§ Exercise requirements
Instruction for the entries that follow: retype exactly the lines from the line with "1、iOS我们默认走的是官方推送的渠道**APNS**。iOS 在系统层面与苹果 APNs（Apple" to the line with "文档如下：[https://", both included, and omit all others.

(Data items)
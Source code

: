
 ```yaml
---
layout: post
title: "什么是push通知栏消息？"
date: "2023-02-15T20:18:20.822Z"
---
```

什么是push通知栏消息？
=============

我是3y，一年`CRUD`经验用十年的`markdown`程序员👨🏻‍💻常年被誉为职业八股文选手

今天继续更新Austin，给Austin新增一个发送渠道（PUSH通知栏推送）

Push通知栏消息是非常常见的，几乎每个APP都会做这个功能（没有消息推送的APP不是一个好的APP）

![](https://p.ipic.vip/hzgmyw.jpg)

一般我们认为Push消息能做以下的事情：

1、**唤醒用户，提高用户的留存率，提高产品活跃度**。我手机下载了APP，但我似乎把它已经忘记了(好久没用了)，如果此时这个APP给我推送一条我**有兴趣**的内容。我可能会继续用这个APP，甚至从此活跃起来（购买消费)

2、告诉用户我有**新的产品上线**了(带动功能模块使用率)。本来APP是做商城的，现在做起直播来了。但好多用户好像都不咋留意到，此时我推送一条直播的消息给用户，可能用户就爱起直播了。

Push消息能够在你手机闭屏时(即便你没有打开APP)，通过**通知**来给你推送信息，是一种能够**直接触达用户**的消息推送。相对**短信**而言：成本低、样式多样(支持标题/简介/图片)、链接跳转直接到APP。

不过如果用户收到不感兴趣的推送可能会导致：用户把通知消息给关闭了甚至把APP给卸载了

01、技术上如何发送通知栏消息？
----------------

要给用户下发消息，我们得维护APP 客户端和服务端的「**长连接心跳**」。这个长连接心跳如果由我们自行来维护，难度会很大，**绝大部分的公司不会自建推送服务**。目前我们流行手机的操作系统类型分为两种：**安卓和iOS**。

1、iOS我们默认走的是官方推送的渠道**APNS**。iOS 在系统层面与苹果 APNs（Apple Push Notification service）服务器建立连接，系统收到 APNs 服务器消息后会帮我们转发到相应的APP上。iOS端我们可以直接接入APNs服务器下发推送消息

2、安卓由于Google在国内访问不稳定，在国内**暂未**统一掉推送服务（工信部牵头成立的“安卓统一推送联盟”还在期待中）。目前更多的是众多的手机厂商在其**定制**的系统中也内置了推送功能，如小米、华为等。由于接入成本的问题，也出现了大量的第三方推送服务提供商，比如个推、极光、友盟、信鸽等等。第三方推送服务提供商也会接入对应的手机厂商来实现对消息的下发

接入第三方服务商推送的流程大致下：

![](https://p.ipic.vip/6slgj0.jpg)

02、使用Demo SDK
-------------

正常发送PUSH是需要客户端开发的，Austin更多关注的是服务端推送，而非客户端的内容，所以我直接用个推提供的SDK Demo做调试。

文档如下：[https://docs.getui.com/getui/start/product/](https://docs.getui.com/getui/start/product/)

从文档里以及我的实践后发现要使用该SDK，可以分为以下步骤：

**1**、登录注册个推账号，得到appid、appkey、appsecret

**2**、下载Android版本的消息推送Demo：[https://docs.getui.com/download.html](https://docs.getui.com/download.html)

§ Output of the exercise
1、iOS我们默认走的是官方推送的渠道**APNS**。iOS 在系统层面与苹果 APNs（Apple Push Notification service）服务器建立连接，系统收到 APNs 服务器消息后会帮我们转发到相应的APP上。iOS端我们可以直接接入APNs服务器下发推送消息

2、安卓由于Google在国内访问不稳定，在国内**暂未**统一掉推送服务（工信部牵头成立的“安卓统一推送联盟”还在期待中）。目前更多的是众多的手机厂商在其**定制**的系统中也内置了推送功能，如小米、华为等。由于接入成本的问题，也出现了大量的第三方推送服务提供商，比如个推、极光、友盟、信鸽等等。第三方推送服务提供商也会接入对应的手机厂商来实现对消息的下发

接入第三方服务商推送的流程大致下：

![](https://p.ipic.vip/6slgj0.jpg)

02、使用Demo SDK
-------------

正常发送PUSH是需要客户端开发的，Austin更多关注的是服务端推送，而非客户端的内容，所以我直接用个推提供的SDK Demo做调试。

文档如下：[https://docs.getui.com/getui/start/product/](https://docs.getui.com/getui/start/product/)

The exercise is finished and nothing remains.